What is a Unit Test? (The Answer Might Surprise You)

December 18, 2017 Matthew Parker

There’s a rumor circulating in agile engineering circles that the “unit” referred to in “unit test” is the unit of production code isolated for testing. Interestingly, that wasn’t what many meant by “unit” when the term “unit testing” first started being used.

Before SUnit (SmallTalk Unit, the first unit testing framework), there were already automated tests. Quality assurance engineers, for instance, often scripted tests in an effort to automate manual parts of their work.

The problem is, it was quite common to see order-dependency in those test suites. In other words, a test couldn’t run on its own, because it needed all of the tests before it to run first so that the system would be put into a specific state that the test would then act and assert on.
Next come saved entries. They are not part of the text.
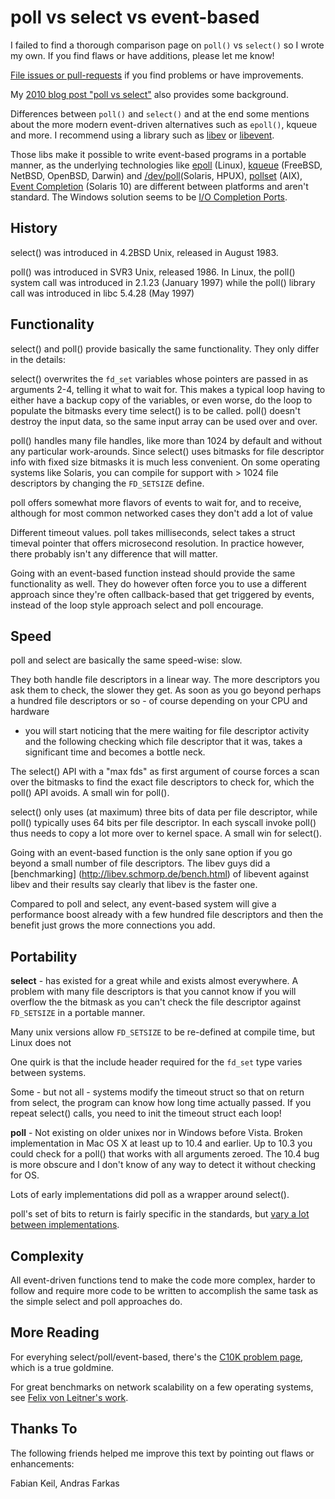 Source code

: # poll vs select vs event-based

 I failed to find a thorough comparison page on `poll()` vs `select()` so I
 wrote my own. If you find flaws or have additions, please let me know!

 [File issues or pull-requests](https://github.com/bagder/docs) if you find
 problems or have improvements.

 My [2010 blog post "poll vs
 select"](https://daniel.haxx.se/blog/2010/07/17/poll-vs-select/) also
 provides some background.

 Differences between `poll()` and `select()` and at the end some mentions
 about the more modern event-driven alternatives such as `epoll()`, kqueue and
 more. I recommend using a library such as
 [libev](http://software.schmorp.de/pkg/libev.html) or
 [libevent](http://www.monkey.org/~provos/libevent/).

 Those libs make it possible to write event-based programs in a portable
 manner, as the underlying technologies like
 [epoll](http://www.kernel.org/doc/man-pages/online/pages/man4/epoll.4.html)
 (Linux), [kqueue](http://en.wikipedia.org/wiki/Kqueue) (FreeBSD, NetBSD,
 OpenBSD, Darwin) and
 [/dev/poll](http://developers.sun.com/solaris/articles/polling_efficient.html)(Solaris,
 HPUX),
 [pollset](http://www.ibm.com/developerworks/aix/library/au-pollset/index.html)
 (AIX), [Event
 Completion](http://developers.sun.com/solaris/articles/event_completion.html)
 (Solaris 10) are different between platforms and aren't standard. The Windows
 solution seems to be [I/O Completion
 Ports](http://msdn.microsoft.com/en-us/library/aa365198%28VS.85%29.aspx).

## History

 select() was introduced in 4.2BSD Unix, released in August 1983.

 poll() was introduced in SVR3 Unix, released 1986. In Linux, the poll()
 system call was introduced in 2.1.23 (January 1997) while the poll() library
 call was introduced in libc 5.4.28 (May 1997)

## Functionality

 select() and poll() provide basically the same functionality. They only
 differ in the details:

 select() overwrites the `fd_set` variables whose pointers are passed in as
 arguments 2-4, telling it what to wait for. This makes a typical loop having
 to either have a backup copy of the variables, or even worse, do the loop to
 populate the bitmasks every time select() is to be called. poll() doesn't
 destroy the input data, so the same input array can be used over and over.

 poll() handles many file handles, like more than 1024 by default and without
 any particular work-arounds. Since select() uses bitmasks for file descriptor
 info with fixed size bitmasks it is much less convenient. On some operating
 systems like Solaris, you can compile for support with > 1024 file
 descriptors by changing the `FD_SETSIZE` define.

 poll offers somewhat more flavors of events to wait for, and to receive,
 although for most common networked cases they don't add a lot of value

 Different timeout values. poll takes milliseconds, select takes a struct
 timeval pointer that offers microsecond resolution. In practice however,
 there probably isn't any difference that will matter.

 Going with an event-based function instead should provide the same
 functionality as well. They do however often force you to use a different
 approach since they're often callback-based that get triggered by events,
 instead of the loop style approach select and poll encourage.

## Speed

 poll and select are basically the same speed-wise: slow.

 They both handle file descriptors in a linear way. The more descriptors you
 ask them to check, the slower they get. As soon as you go beyond perhaps a
 hundred file descriptors or so - of course depending on your CPU and hardware
 - you will start noticing that the mere waiting for file descriptor activity
 and the following checking which file descriptor that it was, takes a
 significant time and becomes a bottle neck.

 The select() API with a "max fds" as first argument of course forces a scan
 over the bitmasks to find the exact file descriptors to check for, which the
 poll() API avoids. A small win for poll().

 select() only uses (at maximum) three bits of data per file descriptor, while
 poll() typically uses 64 bits per file descriptor. In each syscall invoke
 poll() thus needs to copy a lot more over to kernel space. A small win for
 select().

 Going with an event-based function is the only sane option if you go beyond a
 small number of file descriptors. The libev guys did a [benchmarking]
 (http://libev.schmorp.de/bench.html) of libevent against libev and their
 results say clearly that libev is the faster one.

 Compared to poll and select, any event-based system will give a performance
 boost already with a few hundred file descriptors and then the benefit just
 grows the more connections you add.

## Portability

 **select** - has existed for a great while and exists almost everywhere. A
 problem with many file descriptors is that you cannot know if you will
 overflow the the bitmask as you can't check the file descriptor against
 `FD_SETSIZE` in a portable manner.
 
 Many unix versions allow `FD_SETSIZE` to be re-defined at compile time, but
 Linux does not

 One quirk is that the include header required for the `fd_set` type
 varies between systems.

 Some - but not all - systems modify the timeout struct so that on return from
 select, the program can know how long time actually passed. If you repeat
 select() calls, you need to init the timeout struct each loop!

 **poll** - Not existing on older unixes nor in Windows before Vista. Broken
 implementation in Mac OS X at least up to 10.4 and earlier. Up to 10.3 you
 could check for a poll() that works with all arguments zeroed. The 10.4 bug
 is more obscure and I don't know of any way to detect it without checking for
 OS.

 Lots of early implementations did poll as a wrapper around select().

 poll's set of bits to return is fairly specific in the standards, but [vary a
 lot between
 implementations](http://www.greenend.org.uk/rjk/2001/06/poll.html).

## Complexity

 All event-driven functions tend to make the code more complex, harder to
 follow and require more code to be written to accomplish the same task as the
 simple select and poll approaches do.

## More Reading

 For everyhing select/poll/event-based, there's the [C10K problem
 page](http://www.kegel.com/c10k.html), which is a true goldmine.

 For great benchmarks on network scalability on a few operating systems, see
 [Felix von Leitner's work](http://bulk.fefe.de/scalability/).

## Thanks To

 The following friends helped me improve this text by pointing out flaws or
 enhancements:

 Fabian Keil, Andras Farkas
This led to all kinds of problems, as you might imagine.

Thus, one of the primary goals of SUnit was that each test could run in isolation from all of the other tests. In other words, a “unit test” is a test that’s isolated from all of the other tests in the test suite. The “unit” is the test itself! (Watch this interview with Ian Cooper to learn more about this).

But today, it’s quite common to see a very different definition of unit testing proffered and propagated. Many engineers believe that for every class, and for every public method of every class, they must create a corresponding “unit test.” Indeed, they believe that the “unit” is the production code—and that therefore each and every public method of the production code is a unit that must be tested.

 

The Problem

But here’s the problem with that definition of unit testing: you’re no longer focused on testing behavior, but implementation. The tests you write are tightly coupled to the underlying design of your code. Your tests know about every single class, and every single public method of every class. They know about all of the design patterns you’re using.

So why is that a problem? Because the design is constantly evolving. Every single new behavior you add to your system will challenge the underlying design of your code. It will challenge all of the assumptions in your designs. Your designs couldn’t predict the future. And now that the future is here, you have to refactor your designs.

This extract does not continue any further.